YOUR GOAL
When the word "enligt" appears in a line of the data below, list that line.

PROVIDED ENTRIES
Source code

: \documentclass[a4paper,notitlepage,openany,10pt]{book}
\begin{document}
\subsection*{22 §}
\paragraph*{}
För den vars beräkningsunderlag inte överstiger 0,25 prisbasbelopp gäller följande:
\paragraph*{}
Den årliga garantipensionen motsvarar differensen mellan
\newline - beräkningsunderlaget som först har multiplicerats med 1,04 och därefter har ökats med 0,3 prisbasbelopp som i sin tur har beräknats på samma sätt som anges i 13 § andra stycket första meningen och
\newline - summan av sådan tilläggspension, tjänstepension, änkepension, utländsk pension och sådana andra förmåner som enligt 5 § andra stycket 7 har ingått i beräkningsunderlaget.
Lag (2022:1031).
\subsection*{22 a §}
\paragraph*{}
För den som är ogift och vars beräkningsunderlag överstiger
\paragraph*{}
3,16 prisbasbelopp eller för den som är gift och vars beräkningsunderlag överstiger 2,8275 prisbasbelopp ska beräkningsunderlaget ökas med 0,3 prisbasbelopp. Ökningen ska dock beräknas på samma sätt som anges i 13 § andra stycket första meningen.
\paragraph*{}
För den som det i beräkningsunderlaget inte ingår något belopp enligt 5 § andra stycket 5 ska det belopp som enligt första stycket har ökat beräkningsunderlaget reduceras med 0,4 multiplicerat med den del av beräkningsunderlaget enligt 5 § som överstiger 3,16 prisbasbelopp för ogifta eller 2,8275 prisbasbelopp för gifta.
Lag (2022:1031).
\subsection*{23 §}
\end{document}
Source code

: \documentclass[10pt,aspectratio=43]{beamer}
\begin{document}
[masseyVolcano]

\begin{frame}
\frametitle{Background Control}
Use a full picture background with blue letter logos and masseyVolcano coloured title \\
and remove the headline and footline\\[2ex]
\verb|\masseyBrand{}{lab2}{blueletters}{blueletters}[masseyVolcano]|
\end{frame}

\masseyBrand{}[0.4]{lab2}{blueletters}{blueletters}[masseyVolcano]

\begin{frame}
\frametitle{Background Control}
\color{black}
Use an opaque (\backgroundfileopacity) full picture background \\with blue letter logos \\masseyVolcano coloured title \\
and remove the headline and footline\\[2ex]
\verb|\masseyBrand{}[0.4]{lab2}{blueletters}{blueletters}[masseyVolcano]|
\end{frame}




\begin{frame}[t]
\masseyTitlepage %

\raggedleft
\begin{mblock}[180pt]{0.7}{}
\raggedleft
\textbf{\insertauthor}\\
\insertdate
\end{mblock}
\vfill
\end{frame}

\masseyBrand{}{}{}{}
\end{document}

RESPONSE TO THIS EXERCISE
\newline - summan av sådan tilläggspension, tjänstepension, änkepension, utländsk pension och sådana andra förmåner som enligt 5 § andra stycket 7 har ingått i beräkningsunderlaget.
För den som det i beräkningsunderlaget inte ingår något belopp enligt 5 § andra stycket 5 ska det belopp som enligt första stycket har ökat beräkningsunderlaget reduceras med 0,4 multiplicerat med den del av beräkningsunderlaget enligt 5 § som överstiger 3,16 prisbasbelopp för ogifta eller 2,8275 prisbasbelopp för gifta.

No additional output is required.